Managing Risk and Uncertainty in Agile
Okay… let’s set a little context here. In my last post we talked about two different types of projects. The ones that are knowable and the ones that aren’t knowable. Projects where it makes sense to estimate and projects that are more like R&D investments where we are spending money to learn and discover. Today, I want to talk more about the first kind. The ones where we do have some idea of what we are building and the technical challenges that might be involved.
Getting clarity on what we are going to build and how we are going to build it isn’t easy. This is especially true when we have multiple competing stakeholders, no clear way to resolve priority conflicts, more to do than we can possibly get done, and the technology while understandable, certainly isn’t trivial. In the face of this kind of ambiguity, I think that many of us have thrown up our hands and concluded that software isn’t estimateable and everything should be treated like R&D.
I think this is a mistake. If we keep pushing to treat everything like R&D, without understanding the delivery context we’re working within, the whole agile movement risks loosing credibility with our executives. If you remember from our earlier conversations, most companies have predictive-convergent business models. We may want them to be adaptive-emergent, but they aren’t there yet. We’ll can talk about how to move these folks, but for now we have to figure out how to commit.
Back in the day when I was just learning about agile, and immersed in the early thinking of Kent Beck, Alistair Cockburn, Mary Poppendieck, and Ken Schwaber… I came across this idea that the team had to commit to a goal or an increment of the product at the end of the iteration. There were some preconditions of course, the story had to be clear and understandable, we needed to have access to an onsite customer, and the team had to have everything it needed to deliver.
If the story wasn’t clear and understandable, there was this idea of a spike. I’ve always understood a spike to be some snippet of product we’d build to go learn something about what we wanted to do or how we were going to do it. This idea has expanded some over the past few years to include any work we bring into the sprint to do discovery or learn something we didn’t know before. It’s basically an investment the product owner makes to get clarity into the backlog.

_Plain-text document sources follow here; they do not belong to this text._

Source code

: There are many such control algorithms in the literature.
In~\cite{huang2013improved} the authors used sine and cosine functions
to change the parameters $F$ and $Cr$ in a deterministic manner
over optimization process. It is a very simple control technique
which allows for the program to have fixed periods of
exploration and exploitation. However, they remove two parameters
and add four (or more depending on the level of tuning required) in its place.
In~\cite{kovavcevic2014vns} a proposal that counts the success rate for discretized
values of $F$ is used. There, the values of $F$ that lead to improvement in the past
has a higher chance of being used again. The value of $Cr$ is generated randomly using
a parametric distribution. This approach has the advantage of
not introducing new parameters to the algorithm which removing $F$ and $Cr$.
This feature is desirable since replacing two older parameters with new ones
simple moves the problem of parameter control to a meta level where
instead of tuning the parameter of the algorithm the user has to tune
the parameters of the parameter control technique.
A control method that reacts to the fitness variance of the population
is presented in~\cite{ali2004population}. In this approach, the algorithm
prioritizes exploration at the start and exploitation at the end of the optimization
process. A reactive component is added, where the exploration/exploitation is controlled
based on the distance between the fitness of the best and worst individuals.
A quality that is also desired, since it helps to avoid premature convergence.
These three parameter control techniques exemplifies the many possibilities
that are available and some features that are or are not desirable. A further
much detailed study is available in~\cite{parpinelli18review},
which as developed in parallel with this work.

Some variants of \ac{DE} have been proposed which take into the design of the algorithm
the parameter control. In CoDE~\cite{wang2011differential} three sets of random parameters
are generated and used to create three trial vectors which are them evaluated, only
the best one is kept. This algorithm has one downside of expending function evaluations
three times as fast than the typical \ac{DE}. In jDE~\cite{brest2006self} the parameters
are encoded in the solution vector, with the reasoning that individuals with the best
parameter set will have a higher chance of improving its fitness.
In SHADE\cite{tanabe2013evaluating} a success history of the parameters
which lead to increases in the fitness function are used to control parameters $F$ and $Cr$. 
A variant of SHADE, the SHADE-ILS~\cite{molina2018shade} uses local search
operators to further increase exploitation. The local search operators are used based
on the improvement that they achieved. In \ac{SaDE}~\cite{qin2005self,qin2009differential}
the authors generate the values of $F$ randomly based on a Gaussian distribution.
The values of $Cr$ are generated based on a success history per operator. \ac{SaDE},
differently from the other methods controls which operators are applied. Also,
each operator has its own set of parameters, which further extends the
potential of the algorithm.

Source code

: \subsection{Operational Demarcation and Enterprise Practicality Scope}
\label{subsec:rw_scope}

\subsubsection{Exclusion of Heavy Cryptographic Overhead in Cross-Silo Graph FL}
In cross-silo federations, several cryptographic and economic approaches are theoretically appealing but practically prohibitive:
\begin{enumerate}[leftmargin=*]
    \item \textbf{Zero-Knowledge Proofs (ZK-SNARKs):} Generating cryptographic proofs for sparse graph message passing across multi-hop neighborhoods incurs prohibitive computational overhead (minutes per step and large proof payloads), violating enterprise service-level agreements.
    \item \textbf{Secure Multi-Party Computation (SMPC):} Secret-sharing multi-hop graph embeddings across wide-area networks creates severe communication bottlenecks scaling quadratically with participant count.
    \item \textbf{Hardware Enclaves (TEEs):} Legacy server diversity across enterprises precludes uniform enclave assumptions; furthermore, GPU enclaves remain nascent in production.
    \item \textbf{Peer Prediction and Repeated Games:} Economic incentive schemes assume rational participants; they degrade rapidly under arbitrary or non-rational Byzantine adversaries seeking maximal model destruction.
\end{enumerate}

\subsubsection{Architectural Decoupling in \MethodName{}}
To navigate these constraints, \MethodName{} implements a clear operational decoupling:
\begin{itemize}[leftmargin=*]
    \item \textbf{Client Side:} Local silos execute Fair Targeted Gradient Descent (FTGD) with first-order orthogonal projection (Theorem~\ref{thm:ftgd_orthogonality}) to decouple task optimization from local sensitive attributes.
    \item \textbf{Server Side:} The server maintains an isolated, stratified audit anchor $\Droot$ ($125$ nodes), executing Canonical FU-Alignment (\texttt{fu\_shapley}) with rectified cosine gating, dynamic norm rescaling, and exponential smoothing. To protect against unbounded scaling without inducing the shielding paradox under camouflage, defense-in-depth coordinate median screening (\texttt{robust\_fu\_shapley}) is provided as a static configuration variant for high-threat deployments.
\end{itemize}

Like most of you guys I’m sure, my planning approach was heavily influenced by Mike Cohn’s Agile Estimating and Planning book. Mike turned me on to Bill Wake’s INVEST model and I’ve used that as a tool for understanding and teaching good user stories ever since. The longer I use the INVEST model the more profound I think it is, but as widely accepted as this idea seems to be, I think there are a few under-appreciated letters in the model. The one most relevant to this discussion is the ‘E’.
E is for Estimateable
The idea behind INVEST is that these six attributes of a user story set the preconditions the Product Owner must meet before the story can be brought to the team. If they are not INVEST ready, they get deferred and we schedule a spike. The idea behind the ‘E’ specifically is that the user story must be well enough understood by the team that they know how to build it. The team has to be able to break down the user story enough to put detailed estimates on the tasks and be willing to commit.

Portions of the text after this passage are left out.